→ **Material for this exercise**
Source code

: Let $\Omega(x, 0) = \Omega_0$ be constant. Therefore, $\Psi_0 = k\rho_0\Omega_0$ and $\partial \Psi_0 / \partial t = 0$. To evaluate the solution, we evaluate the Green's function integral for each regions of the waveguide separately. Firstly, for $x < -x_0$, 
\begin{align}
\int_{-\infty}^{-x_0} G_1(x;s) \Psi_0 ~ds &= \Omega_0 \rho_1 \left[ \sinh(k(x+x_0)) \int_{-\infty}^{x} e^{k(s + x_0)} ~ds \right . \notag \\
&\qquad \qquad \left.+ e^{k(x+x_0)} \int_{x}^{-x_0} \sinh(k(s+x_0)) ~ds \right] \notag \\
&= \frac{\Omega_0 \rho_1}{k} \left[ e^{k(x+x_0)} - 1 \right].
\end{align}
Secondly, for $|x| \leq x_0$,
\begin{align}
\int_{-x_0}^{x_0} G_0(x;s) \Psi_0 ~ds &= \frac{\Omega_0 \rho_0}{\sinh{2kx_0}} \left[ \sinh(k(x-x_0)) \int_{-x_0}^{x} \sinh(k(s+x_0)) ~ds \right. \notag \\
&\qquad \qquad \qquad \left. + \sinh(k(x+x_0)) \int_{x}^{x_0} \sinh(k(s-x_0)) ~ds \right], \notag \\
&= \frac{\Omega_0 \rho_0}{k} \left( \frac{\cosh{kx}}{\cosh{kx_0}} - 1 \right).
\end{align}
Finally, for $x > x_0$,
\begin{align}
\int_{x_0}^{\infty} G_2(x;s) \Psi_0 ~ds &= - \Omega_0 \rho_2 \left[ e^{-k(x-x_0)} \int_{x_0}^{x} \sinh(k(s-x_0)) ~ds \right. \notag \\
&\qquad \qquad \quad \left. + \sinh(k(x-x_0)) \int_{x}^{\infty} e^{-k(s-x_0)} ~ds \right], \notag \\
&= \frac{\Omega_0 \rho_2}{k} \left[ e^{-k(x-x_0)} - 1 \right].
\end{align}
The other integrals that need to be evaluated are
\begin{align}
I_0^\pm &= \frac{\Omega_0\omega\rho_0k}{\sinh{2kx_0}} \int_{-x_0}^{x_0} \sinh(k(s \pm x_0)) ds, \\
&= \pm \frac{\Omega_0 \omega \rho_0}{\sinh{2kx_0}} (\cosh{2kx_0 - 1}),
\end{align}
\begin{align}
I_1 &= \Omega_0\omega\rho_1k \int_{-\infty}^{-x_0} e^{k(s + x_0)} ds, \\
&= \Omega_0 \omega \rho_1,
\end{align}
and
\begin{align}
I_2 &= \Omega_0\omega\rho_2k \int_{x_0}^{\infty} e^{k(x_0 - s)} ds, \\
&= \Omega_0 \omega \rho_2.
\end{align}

→ **What you are asked to do**
Which lines above include the word "notag"? Pick them out and copy them.

→ **Answer to this exercise**
\int_{-\infty}^{-x_0} G_1(x;s) \Psi_0 ~ds &= \Omega_0 \rho_1 \left[ \sinh(k(x+x_0)) \int_{-\infty}^{x} e^{k(s + x_0)} ~ds \right . \notag \\
&\qquad \qquad \left.+ e^{k(x+x_0)} \int_{x}^{-x_0} \sinh(k(s+x_0)) ~ds \right] \notag \\
\int_{-x_0}^{x_0} G_0(x;s) \Psi_0 ~ds &= \frac{\Omega_0 \rho_0}{\sinh{2kx_0}} \left[ \sinh(k(x-x_0)) \int_{-x_0}^{x} \sinh(k(s+x_0)) ~ds \right. \notag \\
&\qquad \qquad \qquad \left. + \sinh(k(x+x_0)) \int_{x}^{x_0} \sinh(k(s-x_0)) ~ds \right], \notag \\
\int_{x_0}^{\infty} G_2(x;s) \Psi_0 ~ds &= - \Omega_0 \rho_2 \left[ e^{-k(x-x_0)} \int_{x_0}^{x} \sinh(k(s-x_0)) ~ds \right. \notag \\
&\qquad \qquad \quad \left. + \sinh(k(x-x_0)) \int_{x}^{\infty} e^{-k(s-x_0)} ~ds \right], \notag \\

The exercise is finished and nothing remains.